Goal of the exercise: Starting at the line that contains "[![goatwhore](http:/", transcribe each line exactly through the last line of the data. Include nothing else.

** Opening Source information block **

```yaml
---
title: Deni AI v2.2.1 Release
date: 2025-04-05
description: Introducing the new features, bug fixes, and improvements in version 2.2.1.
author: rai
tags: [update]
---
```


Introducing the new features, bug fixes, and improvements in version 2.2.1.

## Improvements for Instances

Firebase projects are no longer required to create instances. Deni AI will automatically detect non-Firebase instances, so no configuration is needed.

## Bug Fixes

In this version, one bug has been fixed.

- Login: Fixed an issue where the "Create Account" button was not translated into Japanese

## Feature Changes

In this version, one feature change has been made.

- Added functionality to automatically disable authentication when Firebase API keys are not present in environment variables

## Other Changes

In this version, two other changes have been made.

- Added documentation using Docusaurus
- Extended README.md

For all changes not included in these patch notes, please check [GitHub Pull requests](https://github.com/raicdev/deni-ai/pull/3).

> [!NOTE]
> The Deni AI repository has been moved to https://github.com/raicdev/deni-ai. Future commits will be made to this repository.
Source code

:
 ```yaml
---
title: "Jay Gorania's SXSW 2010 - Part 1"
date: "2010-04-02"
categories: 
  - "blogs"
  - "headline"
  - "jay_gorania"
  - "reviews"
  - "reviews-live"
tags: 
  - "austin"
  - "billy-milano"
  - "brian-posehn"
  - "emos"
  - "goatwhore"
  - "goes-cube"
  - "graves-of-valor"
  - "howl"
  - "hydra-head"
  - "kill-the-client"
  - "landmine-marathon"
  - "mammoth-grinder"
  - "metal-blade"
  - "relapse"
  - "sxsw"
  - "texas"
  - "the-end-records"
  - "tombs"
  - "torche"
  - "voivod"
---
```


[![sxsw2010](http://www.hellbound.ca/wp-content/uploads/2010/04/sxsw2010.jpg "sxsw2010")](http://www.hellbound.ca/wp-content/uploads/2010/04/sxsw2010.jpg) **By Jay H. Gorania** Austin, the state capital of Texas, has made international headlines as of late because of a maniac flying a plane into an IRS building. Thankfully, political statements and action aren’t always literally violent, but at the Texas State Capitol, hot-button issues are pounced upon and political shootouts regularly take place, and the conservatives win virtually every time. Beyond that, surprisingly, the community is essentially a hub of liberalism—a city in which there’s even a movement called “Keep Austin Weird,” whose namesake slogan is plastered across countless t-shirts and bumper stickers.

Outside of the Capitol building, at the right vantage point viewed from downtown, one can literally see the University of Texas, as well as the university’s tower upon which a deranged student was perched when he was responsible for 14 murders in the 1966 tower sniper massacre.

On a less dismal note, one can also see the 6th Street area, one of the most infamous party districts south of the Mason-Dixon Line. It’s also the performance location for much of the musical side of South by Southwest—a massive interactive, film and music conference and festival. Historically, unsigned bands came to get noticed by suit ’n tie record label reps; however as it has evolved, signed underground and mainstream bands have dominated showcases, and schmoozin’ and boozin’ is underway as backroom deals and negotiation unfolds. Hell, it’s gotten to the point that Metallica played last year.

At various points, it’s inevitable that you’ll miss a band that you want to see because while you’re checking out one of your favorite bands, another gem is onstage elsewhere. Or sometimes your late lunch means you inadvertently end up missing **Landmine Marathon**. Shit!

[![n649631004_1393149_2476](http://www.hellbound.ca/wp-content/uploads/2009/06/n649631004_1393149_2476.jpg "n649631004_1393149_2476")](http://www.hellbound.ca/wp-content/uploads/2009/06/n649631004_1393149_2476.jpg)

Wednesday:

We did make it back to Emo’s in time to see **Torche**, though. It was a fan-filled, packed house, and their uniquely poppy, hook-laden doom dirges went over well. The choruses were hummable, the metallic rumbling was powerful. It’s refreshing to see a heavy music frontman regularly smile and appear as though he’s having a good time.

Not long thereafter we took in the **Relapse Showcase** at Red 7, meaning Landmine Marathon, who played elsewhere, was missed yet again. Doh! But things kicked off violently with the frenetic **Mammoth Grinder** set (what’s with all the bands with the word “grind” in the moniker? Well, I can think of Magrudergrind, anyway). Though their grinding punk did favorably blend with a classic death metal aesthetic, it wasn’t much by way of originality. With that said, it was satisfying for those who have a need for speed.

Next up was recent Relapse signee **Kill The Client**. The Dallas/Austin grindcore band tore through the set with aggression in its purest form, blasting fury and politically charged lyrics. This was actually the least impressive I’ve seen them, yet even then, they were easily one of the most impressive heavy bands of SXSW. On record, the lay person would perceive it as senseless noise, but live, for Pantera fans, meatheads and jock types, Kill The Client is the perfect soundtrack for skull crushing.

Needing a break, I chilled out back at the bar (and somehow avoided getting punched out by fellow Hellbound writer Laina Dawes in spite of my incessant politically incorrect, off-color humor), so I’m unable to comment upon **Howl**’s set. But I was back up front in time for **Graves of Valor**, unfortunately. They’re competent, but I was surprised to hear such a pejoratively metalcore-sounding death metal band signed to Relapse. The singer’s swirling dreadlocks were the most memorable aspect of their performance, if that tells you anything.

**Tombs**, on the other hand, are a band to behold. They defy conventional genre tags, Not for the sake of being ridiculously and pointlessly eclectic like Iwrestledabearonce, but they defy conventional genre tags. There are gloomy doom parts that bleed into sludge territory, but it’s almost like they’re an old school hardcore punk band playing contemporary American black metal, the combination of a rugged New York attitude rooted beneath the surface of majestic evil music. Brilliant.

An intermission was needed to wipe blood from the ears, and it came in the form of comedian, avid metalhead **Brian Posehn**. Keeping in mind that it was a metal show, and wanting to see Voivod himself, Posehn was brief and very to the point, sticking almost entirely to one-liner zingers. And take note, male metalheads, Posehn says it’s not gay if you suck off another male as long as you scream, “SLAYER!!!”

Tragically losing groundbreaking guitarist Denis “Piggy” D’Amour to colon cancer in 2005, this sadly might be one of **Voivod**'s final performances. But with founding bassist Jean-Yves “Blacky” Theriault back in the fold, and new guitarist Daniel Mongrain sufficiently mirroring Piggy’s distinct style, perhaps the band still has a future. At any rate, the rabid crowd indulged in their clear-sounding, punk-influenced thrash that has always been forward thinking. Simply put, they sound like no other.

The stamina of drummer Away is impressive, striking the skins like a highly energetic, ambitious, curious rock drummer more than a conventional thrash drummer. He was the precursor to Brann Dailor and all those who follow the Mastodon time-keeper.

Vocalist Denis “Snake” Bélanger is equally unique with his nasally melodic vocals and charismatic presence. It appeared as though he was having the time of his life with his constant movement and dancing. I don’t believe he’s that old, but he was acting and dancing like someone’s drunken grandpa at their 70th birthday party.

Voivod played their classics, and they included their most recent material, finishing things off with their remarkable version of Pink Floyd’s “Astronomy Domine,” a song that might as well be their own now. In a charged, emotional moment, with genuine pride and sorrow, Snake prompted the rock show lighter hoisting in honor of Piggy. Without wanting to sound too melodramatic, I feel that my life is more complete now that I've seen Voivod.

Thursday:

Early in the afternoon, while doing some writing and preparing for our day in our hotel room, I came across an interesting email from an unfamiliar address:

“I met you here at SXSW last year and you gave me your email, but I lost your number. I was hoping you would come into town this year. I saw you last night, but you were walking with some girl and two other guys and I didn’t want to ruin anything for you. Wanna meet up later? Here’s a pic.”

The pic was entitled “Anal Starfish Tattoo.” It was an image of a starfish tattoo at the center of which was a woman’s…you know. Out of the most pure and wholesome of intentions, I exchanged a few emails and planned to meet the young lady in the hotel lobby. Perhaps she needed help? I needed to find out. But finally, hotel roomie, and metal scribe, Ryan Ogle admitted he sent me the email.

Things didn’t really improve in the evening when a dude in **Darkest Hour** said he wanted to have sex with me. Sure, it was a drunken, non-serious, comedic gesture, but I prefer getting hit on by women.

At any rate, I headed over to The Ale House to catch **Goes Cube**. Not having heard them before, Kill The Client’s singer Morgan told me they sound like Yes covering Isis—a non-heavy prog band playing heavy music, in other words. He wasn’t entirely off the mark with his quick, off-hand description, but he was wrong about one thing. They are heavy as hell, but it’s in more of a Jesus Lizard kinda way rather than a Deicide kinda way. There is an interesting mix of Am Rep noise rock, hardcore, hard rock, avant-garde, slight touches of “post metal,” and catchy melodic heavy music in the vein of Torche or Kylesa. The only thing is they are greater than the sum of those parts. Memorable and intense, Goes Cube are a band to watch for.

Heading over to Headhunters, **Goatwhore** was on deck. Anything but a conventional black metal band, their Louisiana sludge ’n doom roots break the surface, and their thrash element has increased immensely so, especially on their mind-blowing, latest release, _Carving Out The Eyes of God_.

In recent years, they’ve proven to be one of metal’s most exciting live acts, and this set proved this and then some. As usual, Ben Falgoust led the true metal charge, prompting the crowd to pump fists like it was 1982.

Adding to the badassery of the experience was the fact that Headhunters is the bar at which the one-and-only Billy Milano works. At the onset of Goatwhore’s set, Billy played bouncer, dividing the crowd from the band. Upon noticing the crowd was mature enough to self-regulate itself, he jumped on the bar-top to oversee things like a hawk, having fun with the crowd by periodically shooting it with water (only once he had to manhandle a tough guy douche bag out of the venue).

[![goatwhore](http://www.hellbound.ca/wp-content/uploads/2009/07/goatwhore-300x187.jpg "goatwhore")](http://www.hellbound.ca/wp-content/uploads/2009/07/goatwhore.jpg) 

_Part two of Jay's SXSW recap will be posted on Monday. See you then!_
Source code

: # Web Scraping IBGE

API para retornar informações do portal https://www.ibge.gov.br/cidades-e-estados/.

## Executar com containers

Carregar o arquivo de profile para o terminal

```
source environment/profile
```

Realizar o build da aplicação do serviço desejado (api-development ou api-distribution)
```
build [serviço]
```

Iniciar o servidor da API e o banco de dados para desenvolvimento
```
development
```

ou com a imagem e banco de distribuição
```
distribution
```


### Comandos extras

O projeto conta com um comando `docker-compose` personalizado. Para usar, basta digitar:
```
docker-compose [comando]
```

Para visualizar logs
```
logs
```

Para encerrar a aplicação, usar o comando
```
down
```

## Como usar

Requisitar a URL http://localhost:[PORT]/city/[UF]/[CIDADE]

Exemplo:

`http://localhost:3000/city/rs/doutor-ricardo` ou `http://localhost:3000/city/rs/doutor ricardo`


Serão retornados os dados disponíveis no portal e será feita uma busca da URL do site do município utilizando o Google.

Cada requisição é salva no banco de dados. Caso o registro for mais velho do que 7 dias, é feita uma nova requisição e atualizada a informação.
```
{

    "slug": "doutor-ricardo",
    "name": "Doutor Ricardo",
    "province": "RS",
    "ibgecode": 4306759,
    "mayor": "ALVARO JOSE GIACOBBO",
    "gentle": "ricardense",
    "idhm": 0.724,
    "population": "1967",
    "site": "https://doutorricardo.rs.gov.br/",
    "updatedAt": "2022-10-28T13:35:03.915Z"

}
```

** Closing Source information block **

Written response:
[![goatwhore](http://www.hellbound.ca/wp-content/uploads/2009/07/goatwhore-300x187.jpg "goatwhore")](http://www.hellbound.ca/wp-content/uploads/2009/07/goatwhore.jpg) 

_Part two of Jay's SXSW recap will be posted on Monday. See you then!_
Source code

: # Web Scraping IBGE

API para retornar informações do portal https://www.ibge.gov.br/cidades-e-estados/.

## Executar com containers

Carregar o arquivo de profile para o terminal

```
source environment/profile
```

Realizar o build da aplicação do serviço desejado (api-development ou api-distribution)
```
build [serviço]
```

Iniciar o servidor da API e o banco de dados para desenvolvimento
```
development
```

ou com a imagem e banco de distribuição
```
distribution
```


### Comandos extras

O projeto conta com um comando `docker-compose` personalizado. Para usar, basta digitar:
```
docker-compose [comando]
```

Para visualizar logs
```
logs
```

Para encerrar a aplicação, usar o comando
```
down
```

## Como usar

Requisitar a URL http://localhost:[PORT]/city/[UF]/[CIDADE]

Exemplo:

`http://localhost:3000/city/rs/doutor-ricardo` ou `http://localhost:3000/city/rs/doutor ricardo`


Serão retornados os dados disponíveis no portal e será feita uma busca da URL do site do município utilizando o Google.

Cada requisição é salva no banco de dados. Caso o registro for mais velho do que 7 dias, é feita uma nova requisição e atualizada a informação.
```
{

    "slug": "doutor-ricardo",
    "name": "Doutor Ricardo",
    "province": "RS",
    "ibgecode": 4306759,
    "mayor": "ALVARO JOSE GIACOBBO",
    "gentle": "ricardense",
    "idhm": 0.724,
    "population": "1967",
    "site": "https://doutorricardo.rs.gov.br/",
    "updatedAt": "2022-10-28T13:35:03.915Z"

}
```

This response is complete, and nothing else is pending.